Start of INFORMATION PROVIDED

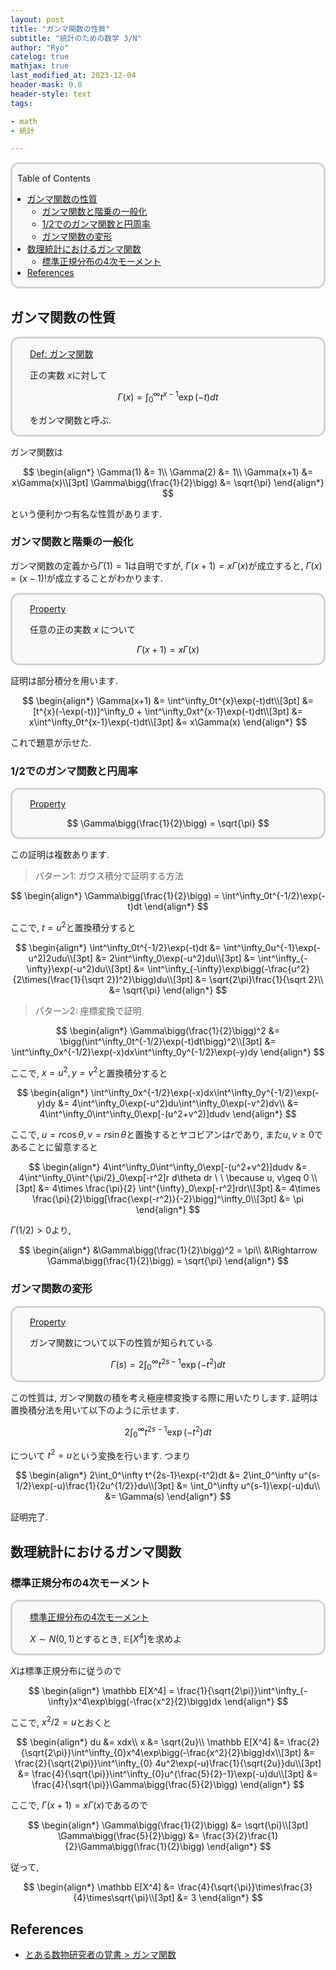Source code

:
 ```yaml
---
layout: post
title: "ガンマ関数の性質"
subtitle: "統計のための数学 3/N"
author: "Ryo"
catelog: true
mathjax: true
last_modified_at: 2023-12-04
header-mask: 0.0
header-style: text
tags:

- math
- 統計

---
```


<div style='border-radius: 1em; border-style:solid; border-color:#D3D3D3; background-color:#F8F8F8'>

<p class="h4">&nbsp;&nbsp;Table of Contents</p>

<!-- START doctoc generated TOC please keep comment here to allow auto update -->
<!-- DON'T EDIT THIS SECTION, INSTEAD RE-RUN doctoc TO UPDATE -->

- [ガンマ関数の性質](#%E3%82%AC%E3%83%B3%E3%83%9E%E9%96%A2%E6%95%B0%E3%81%AE%E6%80%A7%E8%B3%AA)
  - [ガンマ関数と階乗の一般化](#%E3%82%AC%E3%83%B3%E3%83%9E%E9%96%A2%E6%95%B0%E3%81%A8%E9%9A%8E%E4%B9%97%E3%81%AE%E4%B8%80%E8%88%AC%E5%8C%96)
  - [1/2でのガンマ関数と円周率](#12%E3%81%A7%E3%81%AE%E3%82%AC%E3%83%B3%E3%83%9E%E9%96%A2%E6%95%B0%E3%81%A8%E5%86%86%E5%91%A8%E7%8E%87)
  - [ガンマ関数の変形](#%E3%82%AC%E3%83%B3%E3%83%9E%E9%96%A2%E6%95%B0%E3%81%AE%E5%A4%89%E5%BD%A2)
- [数理統計におけるガンマ関数](#%E6%95%B0%E7%90%86%E7%B5%B1%E8%A8%88%E3%81%AB%E3%81%8A%E3%81%91%E3%82%8B%E3%82%AC%E3%83%B3%E3%83%9E%E9%96%A2%E6%95%B0)
  - [標準正規分布の4次モーメント](#%E6%A8%99%E6%BA%96%E6%AD%A3%E8%A6%8F%E5%88%86%E5%B8%83%E3%81%AE4%E6%AC%A1%E3%83%A2%E3%83%BC%E3%83%A1%E3%83%B3%E3%83%88)
- [References](#references)

<!-- END doctoc generated TOC please keep comment here to allow auto update -->


</div>

## ガンマ関数の性質

<div style='padding-left: 2em; padding-right: 2em; border-radius: 1em; border-style:solid; border-color:#D3D3D3; background-color:#F8F8F8'>
<p class="h4"><ins>Def: ガンマ関数</ins></p>

正の実数 $x$に対して

$$
\Gamma(x) = \int^\infty_0t^{x-1}\exp(-t)dt
$$

をガンマ関数と呼ぶ.

</div>


ガンマ関数は

$$
\begin{align*}
\Gamma(1) &= 1\\
\Gamma(2) &= 1\\
\Gamma(x+1) &= x\Gamma(x)\\[3pt]
\Gamma\bigg(\frac{1}{2}\bigg) &= \sqrt{\pi}
\end{align*}
$$

という便利かつ有名な性質があります.

### ガンマ関数と階乗の一般化

ガンマ関数の定義から$\Gamma(1) = 1$は自明ですが, $\Gamma(x+1) = x\Gamma(x)$が成立すると,
$\Gamma(x) = (x-1)!$が成立することがわかります.

<div style='padding-left: 2em; padding-right: 2em; border-radius: 1em; border-style:solid; border-color:#D3D3D3; background-color:#F8F8F8'>
<p class="h4"><ins>Property</ins></p>

任意の正の実数 $x$ について

$$
\Gamma(x+1) = x\Gamma(x)
$$

</div>

証明は部分積分を用います.

$$
\begin{align*}
\Gamma(x+1) &= \int^\infty_0t^{x}\exp(-t)dt\\[3pt]
            &= [t^{x}(-\exp(-t))]^\infty_0 + \int^\infty_0xt^{x-1}\exp(-t)dt\\[3pt]
            &= x\int^\infty_0t^{x-1}\exp(-t)dt\\[3pt]
            &= x\Gamma(x)
\end{align*}
$$

これで題意が示せた.


### 1/2でのガンマ関数と円周率

<div style='padding-left: 2em; padding-right: 2em; border-radius: 1em; border-style:solid; border-color:#D3D3D3; background-color:#F8F8F8'>
<p class="h4"><ins>Property </ins></p>

$$
\Gamma\bigg(\frac{1}{2}\bigg) = \sqrt{\pi}
$$

</div>

この証明は複数あります. 

> パターン1: ガウス積分で証明する方法


$$
\begin{align*}
\Gamma\bigg(\frac{1}{2}\bigg) = \int^\infty_0t^{-1/2}\exp(-t)dt
\end{align*}
$$

ここで, $t = u^2$と置換積分すると

<div class="math display" style="overflow: auto">
$$
\begin{align*}
\int^\infty_0t^{-1/2}\exp(-t)dt &= \int^\infty_0u^{-1}\exp(-u^2)2udu\\[3pt]
                                &= 2\int^\infty_0\exp(-u^2)du\\[3pt]
                                &= \int^\infty_{-\infty}\exp(-u^2)du\\[3pt]
                                &= \int^\infty_{-\infty}\exp\bigg(-\frac{u^2}{2\times(\frac{1}{\sqrt 2})^2}\bigg)du\\[3pt]
                                &= \sqrt{2\pi}\frac{1}{\sqrt 2}\\
                                &= \sqrt{\pi}
\end{align*}
$$
</div>

> パターン2: 座標変換で証明

$$
\begin{align*}
\Gamma\bigg(\frac{1}{2}\bigg)^2 &= \bigg(\int^\infty_0t^{-1/2}\exp(-t)dt\bigg)^2\\[3pt]
                                &= \int^\infty_0x^{-1/2}\exp(-x)dx\int^\infty_0y^{-1/2}\exp(-y)dy
\end{align*}
$$

ここで, $x = u^2, y = v^2$と置換積分すると

<div class="math display" style="overflow: auto">
$$
\begin{align*}
\int^\infty_0x^{-1/2}\exp(-x)dx\int^\infty_0y^{-1/2}\exp(-y)dy &= 4\int^\infty_0\exp(-u^2)du\int^\infty_0\exp(-v^2)dv\\
&= 4\int^\infty_0\int^\infty_0\exp[-(u^2+v^2)]dudv
\end{align*}
$$
</div>

ここで, $u = r\cos\theta, v=r\sin\theta$と置換するとヤコビアンは$r$であり, また$u, v\geq 0$であることに留意すると

<div class="math display" style="overflow: auto">
$$
\begin{align*}
4\int^\infty_0\int^\infty_0\exp[-(u^2+v^2)]dudv &= 4\int^\infty_0\int^{\pi/2}_0\exp[-r^2]r d\theta dr \  \  \because u, v\geq 0 \\[3pt]
&= 4\times \frac{\pi}{2} \int^{\infty}_0\exp[-r^2]rdr\\[3pt]
&= 4\times \frac{\pi}{2}\bigg[\frac{\exp(-r^2)}{-2}\bigg]^\infty_0\\[3pt]
&= \pi
\end{align*}
$$
</div>

$\Gamma(1/2)>0$より, 

$$
\begin{align*}
&\Gamma\bigg(\frac{1}{2}\bigg)^2 = \pi\\
&\Rightarrow \Gamma\bigg(\frac{1}{2}\bigg) = \sqrt{\pi}
\end{align*}
$$



### ガンマ関数の変形

<div style='padding-left: 2em; padding-right: 2em; border-radius: 1em; border-style:solid; border-color:#D3D3D3; background-color:#F8F8F8'>
<p class="h4"><ins>Property</ins></p>

ガンマ関数について以下の性質が知られている

$$
\Gamma(s) = 2\int_0^\infty t^{2s-1}\exp(-t^2)dt
$$

</div>

この性質は, ガンマ関数の積を考え極座標変換する際に用いたりします. 証明は置換積分法を用いて以下のように示せます.

$$
2\int_0^\infty t^{2s-1}\exp(-t^2)dt
$$

について $t^2 = u$という変換を行います. つまり

<div class="math display" style="overflow: auto">
$$
\begin{align*}
2\int_0^\infty t^{2s-1}\exp(-t^2)dt &= 2\int_0^\infty u^{s-1/2}\exp(-u)\frac{1}{2u^{1/2}}du\\[3pt]
          &= \int_0^\infty u^{s-1}\exp(-u)du\\
          &= \Gamma(s)
\end{align*}
$$
</div>

証明完了.

## 数理統計におけるガンマ関数
### 標準正規分布の4次モーメント

<div style='padding-left: 2em; padding-right: 2em; border-radius: 1em; border-style:solid; border-color:#D3D3D3; background-color:#F8F8F8'>
<p class="h4"><ins>標準正規分布の4次モーメント</ins></p>

$X \sim N(0, 1)$とするとき, $\mathbb E[X^4]$を求めよ

</div>

$X$は標準正規分布に従うので

$$
\begin{align*}
\mathbb E[X^4] = \frac{1}{\sqrt{2\pi}}\int^\infty_{-\infty}x^4\exp\bigg(-\frac{x^2}{2}\bigg)dx
\end{align*}
$$

ここで, $x^2/2=u$とおくと

<div class="math display" style="overflowmath.gamma: auto">
$$
\begin{align*}
du &= xdx\\
x &= \sqrt{2u}\\
\mathbb E[X^4] &= \frac{2}{\sqrt{2\pi}}\int^\infty_{0}x^4\exp\bigg(-\frac{x^2}{2}\bigg)dx\\[3pt]
               &= \frac{2}{\sqrt{2\pi}}\int^\infty_{0} 4u^2\exp(-u)\frac{1}{\sqrt{2u}}du\\[3pt]
               &= \frac{4}{\sqrt{\pi}}\int^\infty_{0}u^{\frac{5}{2}-1}\exp(-u)du\\[3pt]
               &= \frac{4}{\sqrt{\pi}}\Gamma\bigg(\frac{5}{2}\bigg)
\end{align*}
$$
</div>

ここで, $\Gamma(x+1) = x\Gamma(x)$であるので

$$
\begin{align*}
\Gamma\bigg(\frac{1}{2}\bigg) &= \sqrt{\pi}\\[3pt]
\Gamma\bigg(\frac{5}{2}\bigg) &= \frac{3}{2}\frac{1}{2}\Gamma\bigg(\frac{1}{2}\bigg)
\end{align*}
$$

従って, 

$$
\begin{align*}
\mathbb E[X^4] &= \frac{4}{\sqrt{\pi}}\times\frac{3}{4}\times\sqrt{\pi}\\[3pt]
               &= 3
\end{align*}
$$








References
------------
- [とある数物研究者の覚書 > ガンマ関数](https://mathphysnote.com/math2/gammafn/#google_vignette)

End of INFORMATION PROVIDED

ASSIGNED TASK: Each line above that has the word "comment" should be copied.

RESPONSE AREA:
<!-- START doctoc generated TOC please keep comment here to allow auto update -->
<!-- END doctoc generated TOC please keep comment here to allow auto update -->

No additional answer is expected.